La apuesta de ABB se centra en reducir sus costes y aumentar las ganancias en el negocio de General Electric. La compañía, con esta unión prevé reducir el margen de operativo de su Ebitda en la división de productos de electrificación donde integrará a General Electric. Sin embargo, la empresa se compromete a regresar a su objetivo de un margen de entre 15 y 19% en 2020.
Esta operación le permitirá al grupo de ingeniería aguantar en la posición de número dos en el sector eléctrico. Además, con esta unión a ABB le será más sencillo acceder al mercado norteamericano ya que General Electric tiene su sede en Atlanta, como afirmó su consejero delegado Ulrich Spiesshofer.
Con la adquisición de esta división, ABB también consigue los productos que ésta fabrica.

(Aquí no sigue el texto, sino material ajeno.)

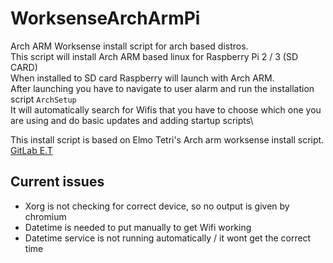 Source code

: # WorksenseArchArmPi
Arch ARM Worksense install script for arch based distros.\
This script will install Arch ARM based linux for Raspberry Pi 2 / 3 (SD CARD)\
When installed to SD card Raspberry will launch with Arch ARM. \
After launching you have to navigate to user alarm and run the installation script `ArchSetup`\
It will automatically search for Wifis that you have to choose which one you are using and do basic updates and adding startup scripts\


This install script is based on Elmo Tetri's Arch arm worksense install script.
[GitLab E.T](https://gitlab.com/E.T/arch-arm-worksense-install-script)

## Current issues
- Xorg is not checking for correct device, so no output is given by chromium
- Datetime is needed to put manually to get Wifi working
- Datetime service is not running automatically / it wont get the correct time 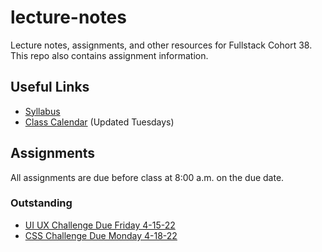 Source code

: # lecture-notes
Lecture notes, assignments, and other resources for Fullstack Cohort 38. This repo also contains assignment information.

## Useful Links
* [Syllabus](http://ddc-web-curriculum.cnm.edu/syllabus/)
* [Class Calendar](https://calendar.google.com/calendar?cid=Ym9vdGNhbXBjb2RlcnNAZ21haWwuY29t) (Updated Tuesdays)

## Assignments
All assignments are due before class at 8:00 a.m. on the due date.

### Outstanding
* [UI UX Challenge Due Friday 4-15-22](https://classroom.github.com/a/q6mHe4HP)
* [CSS Challenge Due Monday 4-18-22](https://classroom.github.com/a/fJWKWiFf)

[//]: # (### Complete)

General Electric se dedica a los equipos de conmutación, los disyuntores, equipos de suministro de energía para las instalaciones entre los que se incluyen los centros de datos.
El presidente ejecutivo de ABB, Ulrich Spiesshofer, ha declarado que "junto con el equipo de General Electric, pondremos en marcha nuestros planes para introducir este negocio como parte de la familia global ABB".
La compañía trabaja para cerrar la compra en la primera mitad de 2018.